The central bank has lowered the rate it pays on placements with its special deposit accounts (SDA) by a total of more than 100 basis points in the six months to January after the facility attracted huge volume of funds seeking higher returns following a sustained fall in local interest rates.
By cutting the SDA rate, the central bank is encouraging banks to lend more to the consumers and drive domestic demand in the economy. It will also lower the monetary authority's sterilisation costs.
"We will review whether there is scope for further reducing the SDA rate considering that the economy is doing very well, inflation is benign, bank lending remains strong, and domestic liquidity remains appropriate with the pace of economic activity," Diwa Guinigundo, deputy governor of the Bangko Sentral ng Pilipinas (BSP), told reporters over the weekend.
"It should be clarified that any changes at this point in the SDA rate do not necessarily capture the monetary policy stance of the BSP. It is still the policy rate that defines the stance of monetary policy," he said.
The central bank will meet on March 14 to set policy rates.

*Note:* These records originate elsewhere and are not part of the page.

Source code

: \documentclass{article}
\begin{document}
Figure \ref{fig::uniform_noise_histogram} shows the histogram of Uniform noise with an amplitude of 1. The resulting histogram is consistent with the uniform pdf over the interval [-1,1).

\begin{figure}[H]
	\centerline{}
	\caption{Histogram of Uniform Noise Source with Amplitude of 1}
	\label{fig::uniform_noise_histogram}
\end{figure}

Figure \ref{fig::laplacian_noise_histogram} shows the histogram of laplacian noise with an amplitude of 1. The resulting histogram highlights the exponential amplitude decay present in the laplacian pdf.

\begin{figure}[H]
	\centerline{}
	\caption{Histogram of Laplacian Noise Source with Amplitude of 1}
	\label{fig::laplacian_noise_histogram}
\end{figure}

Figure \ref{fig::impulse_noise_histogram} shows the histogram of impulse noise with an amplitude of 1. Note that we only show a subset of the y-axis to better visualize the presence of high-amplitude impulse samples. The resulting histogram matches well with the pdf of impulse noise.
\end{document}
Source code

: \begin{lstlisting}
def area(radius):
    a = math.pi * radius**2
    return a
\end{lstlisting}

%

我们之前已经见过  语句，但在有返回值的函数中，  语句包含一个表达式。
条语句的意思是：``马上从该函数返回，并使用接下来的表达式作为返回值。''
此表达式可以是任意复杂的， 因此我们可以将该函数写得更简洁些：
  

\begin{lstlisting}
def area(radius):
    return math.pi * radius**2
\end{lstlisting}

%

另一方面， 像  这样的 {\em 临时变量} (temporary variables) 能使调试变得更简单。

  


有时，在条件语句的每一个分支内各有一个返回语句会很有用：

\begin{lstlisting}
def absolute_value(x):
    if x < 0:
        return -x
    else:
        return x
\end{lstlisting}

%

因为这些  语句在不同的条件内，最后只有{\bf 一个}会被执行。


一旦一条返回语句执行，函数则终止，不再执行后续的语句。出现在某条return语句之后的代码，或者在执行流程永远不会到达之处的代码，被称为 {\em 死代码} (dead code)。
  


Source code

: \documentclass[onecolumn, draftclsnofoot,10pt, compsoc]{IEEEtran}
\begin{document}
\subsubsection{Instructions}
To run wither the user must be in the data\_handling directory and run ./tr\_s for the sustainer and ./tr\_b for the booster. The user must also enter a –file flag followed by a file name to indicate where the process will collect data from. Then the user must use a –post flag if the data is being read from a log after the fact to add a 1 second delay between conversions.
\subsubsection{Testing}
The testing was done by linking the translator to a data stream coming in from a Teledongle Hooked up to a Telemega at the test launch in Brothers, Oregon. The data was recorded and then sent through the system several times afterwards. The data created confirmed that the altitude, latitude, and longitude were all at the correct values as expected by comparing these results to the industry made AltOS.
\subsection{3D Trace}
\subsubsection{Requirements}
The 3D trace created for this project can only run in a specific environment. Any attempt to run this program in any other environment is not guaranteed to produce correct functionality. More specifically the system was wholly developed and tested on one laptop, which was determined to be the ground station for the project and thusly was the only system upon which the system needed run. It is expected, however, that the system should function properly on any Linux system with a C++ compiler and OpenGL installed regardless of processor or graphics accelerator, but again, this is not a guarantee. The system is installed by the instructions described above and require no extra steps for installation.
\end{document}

It has kept its overnight borrowing rate steady at a record low of 3.5 percent as inflation expectations remained well anchored and the domestic economy recorded stronger-than-expected growth in 2012.
It expects inflation to average 3 percent this year, well within its 3 percent to 5 percent target band.
Analysts expect the central bank to keep its policy rate unchanged until the second half of this year when it may start to consider hiking as an uptick in the economy starts pushing up consumer prices.
Following two cuts in SDA rates in January and July last year and an automatic reduction with the cut in policy rates in July and October, the central bank now pays a flat rate of 3.0 percent for all SDA tenors ranging from one week to a month.
That rate is still higher than secondary market rates for government debt paper one year and below of around 1 percent or less.
In July, the central bank also tightened SDA rules to keep foreign funds out of the facility to discourage dollar flows that have helped the peso become Asia's second best performing currency last year.
Funds placed with the SDA window totalled P1.8 trillion ($44 billion) in the week ending Feb. 8, down from a record P1.9 trillion in September, according to latest central bank data.
Guinigundo also said prolonged easier monetary policy and sharper budget cuts in the United States will further push risk-averse funds towards emerging markets such as the Philippines, adding to the strong inflow of portfolio funds in the local market.